A City in a Thousand Steps

A City in a Thousand Steps

BY HK DUNSTON

March 30, 2019

 

If you can make it here

Getting to Fort Tryon Park isn’t easy. The park sits on one of the highest points in New York City, and even neighbors who live nearby must walk uphill a few blocks. For others coming from further (perhaps on the M4 bus) the voyage from the glossy contentment of Fifth Avenue to the bustle of Harlem to the bodegas and beaux arts buildings in Hamilton Heights, past the hospital at 168th street and up Ft. Washington Avenue, makes arriving at the park feel like the end of an epic expedition.

We find ourselves in a stately circle outside a massive stone gate. Sycamores standing around the edge of the circle frame views into the park, like the Manhattan skyline that gave immigrants their first view of America.  We’ve arrived somewhere grand, but welcoming, a haven, a golden door.

The world comes to Fort Tryon Park

Tourists arrive in the circle facing an unexpected ramble through the park on their way to the Cloisters Museum. They stop the dog walkers and power walkers to ask for directions. The tourists are seasonal, as are the medievalists who invade the park wearing halberd, hauberk, stomacher and wimple for the Medieval Festival each September.

The neighbors–walkers, runners, perambulators, rovers–are perennial. Sauntering in their marathon shorts or millennial athleisure or jeans and a tee or business casual. Neighborhood girls in their Quinceanera dresses descend from limousines, gathering up their froth of white tulle and their giggling gaggle of besties, shy in their grown-up finery, to pose for photos. We are all drawn through the gates together, regardless of the formality of our attire.

On the Promenade

Through the gates, a row of the city’s last remaining elm trees arch over a long promenade that curves into the distance. With oblong, serrated leaves on gently spreading branches, these trees feel like a platonic form, the way a kid would draw a tree. The elms guide us along the promenade as the view to the west opens up.

Fort Tryon Park sits on a long bluff three hundred feet above the Hudson River. Across the river are the cliffs of the Palisades Park, sheer basalt rising from the shore in Ft. Lee, New Jersey. Beyond the palisades is America, an endless plain crashing into the wall of the Rockies, and then down and out to the Pacific Ocean, 3,000 miles away.

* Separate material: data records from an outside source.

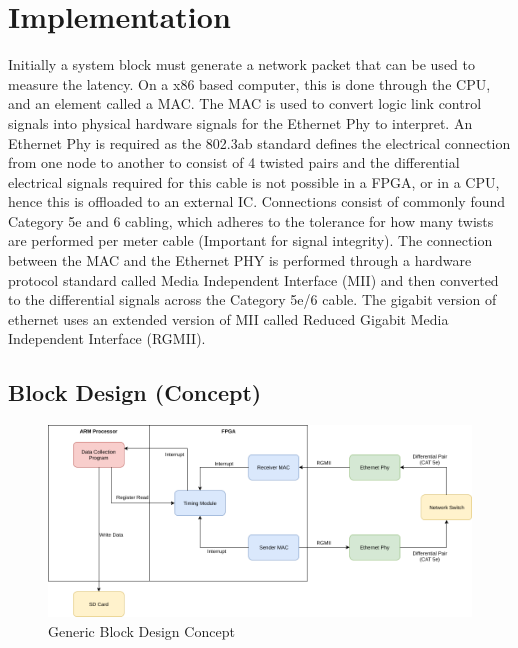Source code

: \chapter{Implementation}\label{C:impl}

\par Initially a system block must generate a network packet that can be used to measure the latency. On a x86 based 
computer, this is done through the CPU, and an element called a MAC. The MAC is used to convert logic link control 
signals into physical hardware signals for the Ethernet Phy to interpret. An Ethernet Phy is required as the 802.3ab 
standard defines the electrical connection from one node to another to consist of 4 twisted pairs and the 
differential electrical signals required for this cable is not possible in a FPGA, or in a CPU, hence this is 
offloaded to an external IC. Connections consist of commonly found Category 5e and 6 cabling, which adheres to the 
tolerance for how many twists are performed per meter cable (Important for signal integrity). The connection between 
the MAC and the Ethernet PHY is performed through a hardware protocol standard called Media Independent Interface 
(MII) and then converted to the differential signals across the Category 5e/6 cable. The gigabit version of ethernet 
uses an extended version of MII called Reduced Gigabit Media Independent Interface (RGMII).

\section{Block Design (Concept)}

\begin{figure}[H]
    \begin{center}
        \includegraphics[keepaspectratio,width=15cm]{Images/BlockDesignConcept}
        \caption{Generic Block Design Concept}
        \label{fig:blockdesignconcept}
    \end{center}
\end{figure}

We need a moment to catch our breath. To our right hides a bench in a raised stone nook guarded on three sides by branches. We see commuters inching home to New Jersey on the George Washington Bridge, which looms far enough away to be silent, but close enough to be seen with tail lights sparkling red and white as the traffic stops and starts. 

Eyes on the promenade

Peering across the promenade from our perch, we watch the neighborhood pass by. The nearby elementary school’s outings are strict affairs: the children walk in rows like Madeline, working hard not to antagonize their exasperated teachers. Limber-limbed runners bounce downhill as they enter the park and trudge more slowly back uphill, stopping for water at the monumental stone plinth perfectly placed just inside the gate.  Parents and dog owners try to prevent their small charges from rampaging in the Heather Garden, just below.

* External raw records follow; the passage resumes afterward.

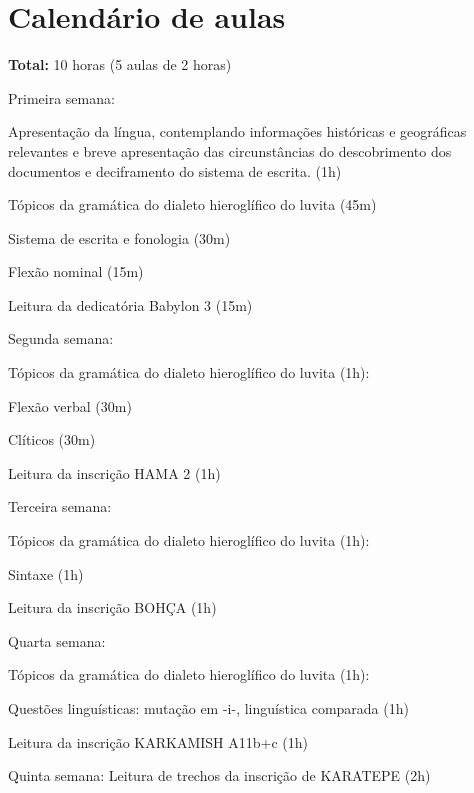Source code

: \documentclass[article,12pt]{memoir}
\begin{document}
\chapter{Calendário de aulas}

\textbf{Total:} 10 horas (5 aulas de 2 horas)

\begin{compactitem}
	\item Primeira semana:
	\begin{compactitem}
		\item Apresentação da língua, contemplando informações históricas e
		geográficas relevantes e breve apresentação das circunstâncias do
		descobrimento dos documentos e deciframento do sistema de escrita.
		(1h)
		\item Tópicos da gramática do dialeto hieroglífico do luvita (45m)

		\begin{compactitem}
			\item Sistema de escrita e fonologia (30m)
			\item Flexão nominal (15m)
		\end{compactitem}
		\item Leitura da dedicatória Babylon 3 (15m)
	\end{compactitem}
	\item Segunda semana:

	\begin{compactitem}
		\item Tópicos da gramática do dialeto hieroglífico do luvita (1h):
		\begin{compactitem}
			\item Flexão verbal (30m)
			\item Clíticos (30m)
		\end{compactitem}
		\item Leitura da inscrição HAMA 2 (1h)
	\end{compactitem}
	\item Terceira semana:
	\begin{compactitem}
		\item Tópicos da gramática do dialeto hieroglífico do luvita (1h):
		\begin{compactitem}
			\item Sintaxe (1h)
		\end{compactitem}
		\item Leitura da inscrição BOHÇA (1h)
	\end{compactitem}
	\item Quarta semana:
	\begin{compactitem}
		\item Tópicos da gramática do dialeto hieroglífico do luvita (1h):
		\begin{compactitem}
			\item Questões linguísticas: mutação em -i-, linguística comparada (1h)
		\end{compactitem}
		\item Leitura da inscrição KARKAMISH A11b+c (1h)
	\end{compactitem}
	\item Quinta semana: Leitura de trechos da inscrição de KARATEPE (2h)
\end{compactitem}
\end{document}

A wooded path under a Fort Tryon cloister. Image by NYC Parks.

The garden that never sleeps

The garden blooms year-round, and a February glimpse of bright magenta winter heath blooming in sprays along the center of the garden will carry anyone through to spring. Low bushes of mint green flaky juniper and red-berried Carolina hemlock flank the heath and heathers, which turn shades of chartreuse, verdigris and purple, offering relief from the perpetual gray of the muddy snow and wet pavement of a New York City winter.

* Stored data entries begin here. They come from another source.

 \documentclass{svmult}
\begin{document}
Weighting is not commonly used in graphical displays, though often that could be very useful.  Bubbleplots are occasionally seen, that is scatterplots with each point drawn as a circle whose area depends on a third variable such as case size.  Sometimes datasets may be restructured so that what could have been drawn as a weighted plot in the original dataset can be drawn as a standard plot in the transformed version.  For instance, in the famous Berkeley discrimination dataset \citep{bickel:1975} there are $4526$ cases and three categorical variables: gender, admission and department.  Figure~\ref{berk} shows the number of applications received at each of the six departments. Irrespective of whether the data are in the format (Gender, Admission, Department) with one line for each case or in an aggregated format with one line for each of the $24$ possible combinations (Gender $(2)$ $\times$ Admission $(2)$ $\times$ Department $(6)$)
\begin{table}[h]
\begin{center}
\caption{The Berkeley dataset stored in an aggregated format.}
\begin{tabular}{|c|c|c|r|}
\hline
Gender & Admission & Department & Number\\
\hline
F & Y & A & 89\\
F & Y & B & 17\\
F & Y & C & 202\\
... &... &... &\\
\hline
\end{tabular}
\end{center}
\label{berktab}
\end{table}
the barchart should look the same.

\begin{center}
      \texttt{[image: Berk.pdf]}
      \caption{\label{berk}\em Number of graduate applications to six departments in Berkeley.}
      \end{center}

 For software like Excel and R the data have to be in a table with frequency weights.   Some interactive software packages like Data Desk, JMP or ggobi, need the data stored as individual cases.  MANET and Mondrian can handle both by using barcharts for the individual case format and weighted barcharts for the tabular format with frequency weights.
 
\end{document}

The heathers that dominate the garden — over 50 varieties in all — came with New York’s early immigrants from England, Scotland, and Ireland. Putting down roots in New York City’s drier, clay soil takes work, but they’ve thrived, thanks to constant attention from the park’s horticulturalists (1). Other transplants don’t need as much tending: tiny crocuses and snowdrops creep out from beneath the snow in April to make a shy announcement that spring is near. A dizzying rush of daffodils and tulips follows as spring takes hold.

At the height of summer, when the bees drown out the distant whoosh of traffic, we can hear the heather garden before we enter it. Impossibly adorable grape hyacinths and bluebells bloom haphazardly at the foot of a finely branching Siberian elm, with mosses adding a carpet of vivid green along an outcropping of Manhattan schist that shimmers with veins of quartz and mica. Stone walls and parapets throughout the park, constructed with stone excavated on the site, share this shimmer, catching the light from different directions as the sun moves overhead. Amid this embarrassment of riches we might give the city’s nine-to-five and our place in it a glancing thought, but it’s mostly irrelevant in that moment.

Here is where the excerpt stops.